In another example of the power of Oprah Winfrey’s name, Avon Products (AVP) shares jumped as much as 19% Wednesday after rumors hit Wall Street that she might buy a stake in the beleaguered direct-seller of beauty products.
The company, which declined to comment on the rumors, has seen shares plummet 60% in 2015, making investors eager for a white knight. While Fortune could not immediately reach a spokesperson for Oprah Winfrey, CNNMoney reported that a representative for the star said the Avon rumor is “not true.”
Avon’s sales and profit have been hit for years by a combination of woes: an exodus of its Avon Ladies sales representatives as its direct selling model struggles to adapt to modern realities, a strong dollar hurting sales overseas, and intense competition in emerging markets like Brazil and Russia.
Shares have been on a roller coaster all year. Last spring, the Wall Street Journal reported the company was looking to sell its North American business, giving shares a bump. Last week they jumped after a Citigroup research note suggested the worst might be behind Avon. Its market cap is now $1.64 billion, compared to $24 billion at its all time peak in 2004.
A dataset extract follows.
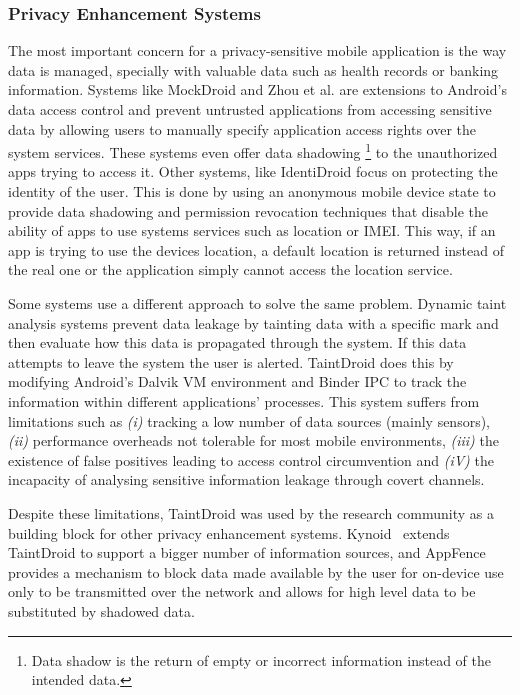 \subsubsection{Privacy Enhancement Systems}
\label{sec:privacyenhancement}

The most important concern for a privacy-sensitive mobile application is the way data is managed, specially with valuable data such as health records or banking information. Systems like MockDroid \cite{beresford2011mockdroid} and Zhou et al. \cite{zhou2011taming} are extensions to Android's data access control and prevent untrusted applications from accessing sensitive data by allowing users to manually specify application access rights over the system services. These systems even offer data shadowing \footnote{Data shadow is the return of empty or incorrect information instead of the intended data.} to the unauthorized apps trying to access it. Other systems, like IdentiDroid \cite{shebaro2014identidroid} focus on protecting the identity of the user. This is done by using an anonymous mobile device state to provide data shadowing and permission revocation techniques that disable the ability of apps to use systems services such as location or \ac{IMEI}. This way, if an app is trying to use the devices location, a default location is returned instead of the real one or the application simply cannot access the location service.

Some systems use a different approach to solve the same problem. Dynamic taint analysis systems prevent data leakage by tainting data with a specific mark and then evaluate how this data is propagated through the system. If this data attempts to leave the system the user is alerted. TaintDroid \cite{enck2014taintdroid} does this by modifying Android's Dalvik VM environment and Binder \ac{IPC} to track the information within different applications' processes. This system suffers from limitations such as \emph{(i)} tracking a low number of data sources (mainly sensors), \emph{(ii)} performance overheads not tolerable for most mobile environments, \emph{(iii)} the existence of false positives leading to access control circumvention and \emph{(iV)} the incapacity of analysing sensitive information leakage through covert channels.

Despite these limitations, TaintDroid was used by the research community as a building block for other privacy enhancement systems. Kynoid~\cite{schreckling2013kynoid} extends TaintDroid to support a bigger number of information sources, and AppFence~\cite{hornyack2011these} provides a mechanism to block data made available by the user for on-device use only to be transmitted over the network and allows for high level data to be substituted by shadowed data.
Winfrey recently took a 10% stake in Weight Watchers for $43 million, which sent shares up 90% when it was announced. And the former talk show host, famous in part for her weight struggles, became an official participant in the weight-loss program.
The logic is less obvious with makeup and beauty products, especially given Avon’s dire straits. And it’s hard to imagine Winfrey getting hands-on in a fast declining business that many consider to be beyond repair. Avon’s North American sales are less than half their 2007 levels, and its sales reps—without whom Avon can’t sell—are leaving in droves: Last quarter, their number fell 13%, continuing a years long decline.
Little relief is in sight: Wall Street analysts expect total Avon revenues to fall 5.3% to $6.78 billion. (In 2011, they hit an all-time high of $11.3 billion.) Avon is set to update Wall Street in January on its plan to finally revive the company after countless turnaround attempts.
Avon shareholders are still smarting from its rejection in 2012 of a $10 billion offer from Coty (COTY), and they’re so hungry for news of a lifeline that shares jump on rumors, whether or not they’re true: In June they soared when a Bulgarian man made a bogus takeover offer to profit on the stock’s rise.